EXERCISE DIRECTIONS: Each of the lines below must be retyped character for character.

Plain-text document sources:
....................

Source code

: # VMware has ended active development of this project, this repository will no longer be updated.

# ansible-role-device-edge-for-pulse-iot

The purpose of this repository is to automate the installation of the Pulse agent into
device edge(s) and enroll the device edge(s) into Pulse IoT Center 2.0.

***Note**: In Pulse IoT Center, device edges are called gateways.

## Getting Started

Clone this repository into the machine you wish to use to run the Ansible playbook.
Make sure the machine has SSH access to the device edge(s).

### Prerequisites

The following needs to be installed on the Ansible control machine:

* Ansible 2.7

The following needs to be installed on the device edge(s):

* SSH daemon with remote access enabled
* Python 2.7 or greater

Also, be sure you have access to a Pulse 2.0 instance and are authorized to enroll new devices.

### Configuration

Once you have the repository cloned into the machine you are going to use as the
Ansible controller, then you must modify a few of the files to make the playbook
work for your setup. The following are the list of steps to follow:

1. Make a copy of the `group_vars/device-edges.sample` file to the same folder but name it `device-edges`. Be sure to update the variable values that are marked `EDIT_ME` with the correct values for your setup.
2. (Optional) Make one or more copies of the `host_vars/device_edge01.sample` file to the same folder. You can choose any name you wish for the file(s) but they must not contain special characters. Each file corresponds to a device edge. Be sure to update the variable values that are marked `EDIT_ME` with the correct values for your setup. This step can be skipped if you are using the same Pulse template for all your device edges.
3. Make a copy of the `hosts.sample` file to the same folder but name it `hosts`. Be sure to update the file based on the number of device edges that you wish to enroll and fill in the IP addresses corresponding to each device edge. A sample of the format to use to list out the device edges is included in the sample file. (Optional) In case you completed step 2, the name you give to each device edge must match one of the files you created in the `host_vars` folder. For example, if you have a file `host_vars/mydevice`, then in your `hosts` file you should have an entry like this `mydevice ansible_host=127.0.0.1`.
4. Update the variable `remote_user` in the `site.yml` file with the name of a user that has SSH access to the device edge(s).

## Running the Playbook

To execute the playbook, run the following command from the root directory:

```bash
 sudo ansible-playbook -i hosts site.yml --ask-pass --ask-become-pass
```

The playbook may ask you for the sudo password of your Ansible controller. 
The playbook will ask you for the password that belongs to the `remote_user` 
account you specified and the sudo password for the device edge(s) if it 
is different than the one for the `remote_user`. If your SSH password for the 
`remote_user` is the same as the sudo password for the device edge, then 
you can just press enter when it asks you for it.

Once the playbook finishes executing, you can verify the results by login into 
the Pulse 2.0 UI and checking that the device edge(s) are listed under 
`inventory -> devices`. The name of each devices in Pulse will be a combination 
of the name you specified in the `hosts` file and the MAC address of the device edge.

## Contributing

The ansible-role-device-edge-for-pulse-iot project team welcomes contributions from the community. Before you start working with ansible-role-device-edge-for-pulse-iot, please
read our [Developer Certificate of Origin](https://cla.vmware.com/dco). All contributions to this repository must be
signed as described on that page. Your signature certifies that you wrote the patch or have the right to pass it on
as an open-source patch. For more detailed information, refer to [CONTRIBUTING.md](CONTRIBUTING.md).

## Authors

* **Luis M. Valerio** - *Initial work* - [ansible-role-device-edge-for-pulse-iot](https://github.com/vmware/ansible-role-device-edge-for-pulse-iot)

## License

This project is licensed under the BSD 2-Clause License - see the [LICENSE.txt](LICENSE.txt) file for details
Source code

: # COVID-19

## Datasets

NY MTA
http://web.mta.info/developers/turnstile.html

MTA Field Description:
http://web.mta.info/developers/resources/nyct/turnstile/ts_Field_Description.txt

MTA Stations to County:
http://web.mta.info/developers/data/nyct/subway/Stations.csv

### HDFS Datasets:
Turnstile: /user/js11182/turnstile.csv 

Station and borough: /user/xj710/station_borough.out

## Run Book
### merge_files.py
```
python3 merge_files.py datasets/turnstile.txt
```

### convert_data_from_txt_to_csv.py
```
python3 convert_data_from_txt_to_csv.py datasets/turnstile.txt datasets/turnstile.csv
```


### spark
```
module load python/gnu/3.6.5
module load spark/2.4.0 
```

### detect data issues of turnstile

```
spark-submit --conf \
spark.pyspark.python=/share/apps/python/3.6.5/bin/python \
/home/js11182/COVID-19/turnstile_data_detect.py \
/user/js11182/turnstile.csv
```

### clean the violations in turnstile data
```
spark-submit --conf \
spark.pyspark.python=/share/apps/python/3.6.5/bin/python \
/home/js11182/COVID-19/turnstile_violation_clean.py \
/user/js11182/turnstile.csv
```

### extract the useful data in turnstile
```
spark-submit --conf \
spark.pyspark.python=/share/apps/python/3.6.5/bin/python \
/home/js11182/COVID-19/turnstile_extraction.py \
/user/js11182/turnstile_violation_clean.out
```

....................

FINAL ANSWER:
Source code

: # VMware has ended active development of this project, this repository will no longer be updated.

# ansible-role-device-edge-for-pulse-iot

The purpose of this repository is to automate the installation of the Pulse agent into
device edge(s) and enroll the device edge(s) into Pulse IoT Center 2.0.

***Note**: In Pulse IoT Center, device edges are called gateways.

## Getting Started

Clone this repository into the machine you wish to use to run the Ansible playbook.
Make sure the machine has SSH access to the device edge(s).

### Prerequisites

The following needs to be installed on the Ansible control machine:

* Ansible 2.7

The following needs to be installed on the device edge(s):

* SSH daemon with remote access enabled
* Python 2.7 or greater

Also, be sure you have access to a Pulse 2.0 instance and are authorized to enroll new devices.

### Configuration

Once you have the repository cloned into the machine you are going to use as the
Ansible controller, then you must modify a few of the files to make the playbook
work for your setup. The following are the list of steps to follow:

1. Make a copy of the `group_vars/device-edges.sample` file to the same folder but name it `device-edges`. Be sure to update the variable values that are marked `EDIT_ME` with the correct values for your setup.
2. (Optional) Make one or more copies of the `host_vars/device_edge01.sample` file to the same folder. You can choose any name you wish for the file(s) but they must not contain special characters. Each file corresponds to a device edge. Be sure to update the variable values that are marked `EDIT_ME` with the correct values for your setup. This step can be skipped if you are using the same Pulse template for all your device edges.
3. Make a copy of the `hosts.sample` file to the same folder but name it `hosts`. Be sure to update the file based on the number of device edges that you wish to enroll and fill in the IP addresses corresponding to each device edge. A sample of the format to use to list out the device edges is included in the sample file. (Optional) In case you completed step 2, the name you give to each device edge must match one of the files you created in the `host_vars` folder. For example, if you have a file `host_vars/mydevice`, then in your `hosts` file you should have an entry like this `mydevice ansible_host=127.0.0.1`.
4. Update the variable `remote_user` in the `site.yml` file with the name of a user that has SSH access to the device edge(s).

## Running the Playbook

To execute the playbook, run the following command from the root directory:

```bash
 sudo ansible-playbook -i hosts site.yml --ask-pass --ask-become-pass
```

The playbook may ask you for the sudo password of your Ansible controller. 
The playbook will ask you for the password that belongs to the `remote_user` 
account you specified and the sudo password for the device edge(s) if it 
is different than the one for the `remote_user`. If your SSH password for the 
`remote_user` is the same as the sudo password for the device edge, then 
you can just press enter when it asks you for it.

Once the playbook finishes executing, you can verify the results by login into 
the Pulse 2.0 UI and checking that the device edge(s) are listed under 
`inventory -> devices`. The name of each devices in Pulse will be a combination 
of the name you specified in the `hosts` file and the MAC address of the device edge.

## Contributing

The ansible-role-device-edge-for-pulse-iot project team welcomes contributions from the community. Before you start working with ansible-role-device-edge-for-pulse-iot, please
read our [Developer Certificate of Origin](https://cla.vmware.com/dco). All contributions to this repository must be
signed as described on that page. Your signature certifies that you wrote the patch or have the right to pass it on
as an open-source patch. For more detailed information, refer to [CONTRIBUTING.md](CONTRIBUTING.md).

## Authors

* **Luis M. Valerio** - *Initial work* - [ansible-role-device-edge-for-pulse-iot](https://github.com/vmware/ansible-role-device-edge-for-pulse-iot)

## License

This project is licensed under the BSD 2-Clause License - see the [LICENSE.txt](LICENSE.txt) file for details
Source code

: # COVID-19

## Datasets

NY MTA
http://web.mta.info/developers/turnstile.html

MTA Field Description:
http://web.mta.info/developers/resources/nyct/turnstile/ts_Field_Description.txt

MTA Stations to County:
http://web.mta.info/developers/data/nyct/subway/Stations.csv

### HDFS Datasets:
Turnstile: /user/js11182/turnstile.csv 

Station and borough: /user/xj710/station_borough.out

## Run Book
### merge_files.py
```
python3 merge_files.py datasets/turnstile.txt
```

### convert_data_from_txt_to_csv.py
```
python3 convert_data_from_txt_to_csv.py datasets/turnstile.txt datasets/turnstile.csv
```


### spark
```
module load python/gnu/3.6.5
module load spark/2.4.0 
```

### detect data issues of turnstile

```
spark-submit --conf \
spark.pyspark.python=/share/apps/python/3.6.5/bin/python \
/home/js11182/COVID-19/turnstile_data_detect.py \
/user/js11182/turnstile.csv
```

### clean the violations in turnstile data
```
spark-submit --conf \
spark.pyspark.python=/share/apps/python/3.6.5/bin/python \
/home/js11182/COVID-19/turnstile_violation_clean.py \
/user/js11182/turnstile.csv
```

### extract the useful data in turnstile
```
spark-submit --conf \
spark.pyspark.python=/share/apps/python/3.6.5/bin/python \
/home/js11182/COVID-19/turnstile_extraction.py \
/user/js11182/turnstile_violation_clean.out
```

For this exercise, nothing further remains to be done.